The beast—an elusive and ultimately imagined fear that the boys hold—took shape for me as today’s political red herrings. Mistaking a pilot’s corpse in a tree for a “beast,” the hunters race into a misdirected spree to kill the beast, and use it as license to slaughter one of their own people, because the “beast lives inside him.” The use of props such as fires and a pig’s head on a stick, as well as a lot of fake blood, helped to bring these harrowing moments alive.

Lord of the Flies conveys the power of the macro setting, the broader environment and social conditions that interact with the more specific setting of the deserted island. The children were sent on the plane to be evacuated from bombs, as the world around them has descended into war and chaos. The lyrical beauty of the island and the utopian possibilities held at the beginning, embodied in the song that Jack and the choir boys sing of “Imagine,” which contains the words, “imagine all the people…living life in peace,” contrasts with the blunt dialogue and fighting. Perhaps it is the corruption of the outside world infiltrating the island, or perhaps the boys’ movement toward dystopia reveals the repressed instincts and drives that emerge during times of crisis, when social influences and restraints like family, school, and law enforcement are stripped away. When such an influence reappears and they are finally rescued, the boys cling to the naval officer and burst into tears.

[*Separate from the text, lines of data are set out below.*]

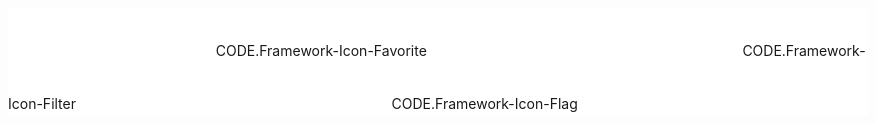 <td style="background: navy; text-align:center;"><img src="AllIcons/1x1.png" style="margin: 8px; height: 32px; width: 32px; background: url('AllIcons/MetroIcons.png') 0px -1600px;"></td>
<td style="background: black; text-align:center;"><img src="AllIcons/1x1.png" style="margin: 8px; height: 32px; width: 32px; background: url('AllIcons/VaporIcons.png') 0px -1600px;"></td>
<td style="background: lightblue; text-align:center;"><img src="AllIcons/1x1.png" style="margin: 8px; height: 32px; width: 32px; background: url('AllIcons/WildcatIcons.png') 0px -1600px;"></td>
<td style="background: whitesmoke; text-align:center;"><img src="AllIcons/1x1.png" style="margin: 8px; height: 32px; width: 32px; background: url('AllIcons/WorkplaceIcons.png') 0px -1600px;"></td>
</tr>
<tr>
<td>CODE.Framework-Icon-Favorite</td>
<td style="background: lightgray; text-align:center;"><img src="AllIcons/1x1.png" style="margin: 8px; height: 32px; width: 32px; background: url('AllIcons/BattleshipIcons.png') 0px -1632px;"></td>
<td style="background: #BCC6D6; text-align:center;"><img src="AllIcons/1x1.png" style="margin: 8px; height: 32px; width: 32px; background: url('AllIcons/GeekIcons.png') 0px -1632px;"></td>
<td style="background: navy; text-align:center;"><img src="AllIcons/1x1.png" style="margin: 8px; height: 32px; width: 32px; background: url('AllIcons/MetroIcons.png') 0px -1632px;"></td>
<td style="background: black; text-align:center;"><img src="AllIcons/1x1.png" style="margin: 8px; height: 32px; width: 32px; background: url('AllIcons/VaporIcons.png') 0px -1632px;"></td>
<td style="background: lightblue; text-align:center;"><img src="AllIcons/1x1.png" style="margin: 8px; height: 32px; width: 32px; background: url('AllIcons/WildcatIcons.png') 0px -1632px;"></td>
<td style="background: whitesmoke; text-align:center;"><img src="AllIcons/1x1.png" style="margin: 8px; height: 32px; width: 32px; background: url('AllIcons/WorkplaceIcons.png') 0px -1632px;"></td>
</tr>
<tr>
<td>CODE.Framework-Icon-Filter</td>
<td style="background: lightgray; text-align:center;"><img src="AllIcons/1x1.png" style="margin: 8px; height: 32px; width: 32px; background: url('AllIcons/BattleshipIcons.png') 0px -1664px;"></td>
<td style="background: #BCC6D6; text-align:center;"><img src="AllIcons/1x1.png" style="margin: 8px; height: 32px; width: 32px; background: url('AllIcons/GeekIcons.png') 0px -1664px;"></td>
<td style="background: navy; text-align:center;"><img src="AllIcons/1x1.png" style="margin: 8px; height: 32px; width: 32px; background: url('AllIcons/MetroIcons.png') 0px -1664px;"></td>
<td style="background: black; text-align:center;"><img src="AllIcons/1x1.png" style="margin: 8px; height: 32px; width: 32px; background: url('AllIcons/VaporIcons.png') 0px -1664px;"></td>
<td style="background: lightblue; text-align:center;"><img src="AllIcons/1x1.png" style="margin: 8px; height: 32px; width: 32px; background: url('AllIcons/WildcatIcons.png') 0px -1664px;"></td>
<td style="background: whitesmoke; text-align:center;"><img src="AllIcons/1x1.png" style="margin: 8px; height: 32px; width: 32px; background: url('AllIcons/WorkplaceIcons.png') 0px -1664px;"></td>
</tr>
<tr>
<td>CODE.Framework-Icon-Flag</td>
<td style="background: lightgray; text-align:center;"><img src="AllIcons/1x1.png" style="margin: 8px; height: 32px; width: 32px; background: url('AllIcons/BattleshipIcons.png') 0px -1696px;"></td>
<td style="background: #BCC6D6; text-align:center;"><img src="AllIcons/1x1.png" style="margin: 8px; height: 32px; width: 32px; background: url('AllIcons/GeekIcons.png') 0px -1696px;"></td>
<td style="background: navy; text-align:center;"><img src="AllIcons/1x1.png" style="margin: 8px; height: 32px; width: 32px; background: url('AllIcons/MetroIcons.png') 0px -1696px;"></td>
<td style="background: black; text-align:center;"><img src="AllIcons/1x1.png" style="margin: 8px; height: 32px; width: 32px; background: url('AllIcons/VaporIcons.png') 0px -1696px;"></td>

Subtle decisions surrounding blocking and dialogue accentuated the power of the production as well as its emotional vulnerability. Jack menacingly stepped into other characters’ space when delivering lines; Roger’s presence on the balconied cliff revealed his brute power that he commanded over the assembly. Sam and Eric were of course inseparable brothers. Maurice provided comic relief and physical humor as a counterpoint to Piggy’s philosophical musings. It was evident from the flow of lines and movement on stage that some characters were leaders and others were followers. Ralph provided rationale for his decision-making, his posture bent upward, while Jack rushed headlong into slaughter and paced the stage in a perpetual forward movement.

Directed by FLHS Drama Club Director Christy McIntosh Newson, the play was a collaboration between students of many different talents. From the actors who built community and connections even while on two separate casts, to the costume crew who coped with the abundant fake blood on costume material, to the set crew who built a balcony that could support the entire cast, to the student stage manager who kept everything organized, to Mr. Hatzis and Ms. Pine who made surprise appearances as the naval officer, the production was a welcome return to the stage for both theatergoers and participants.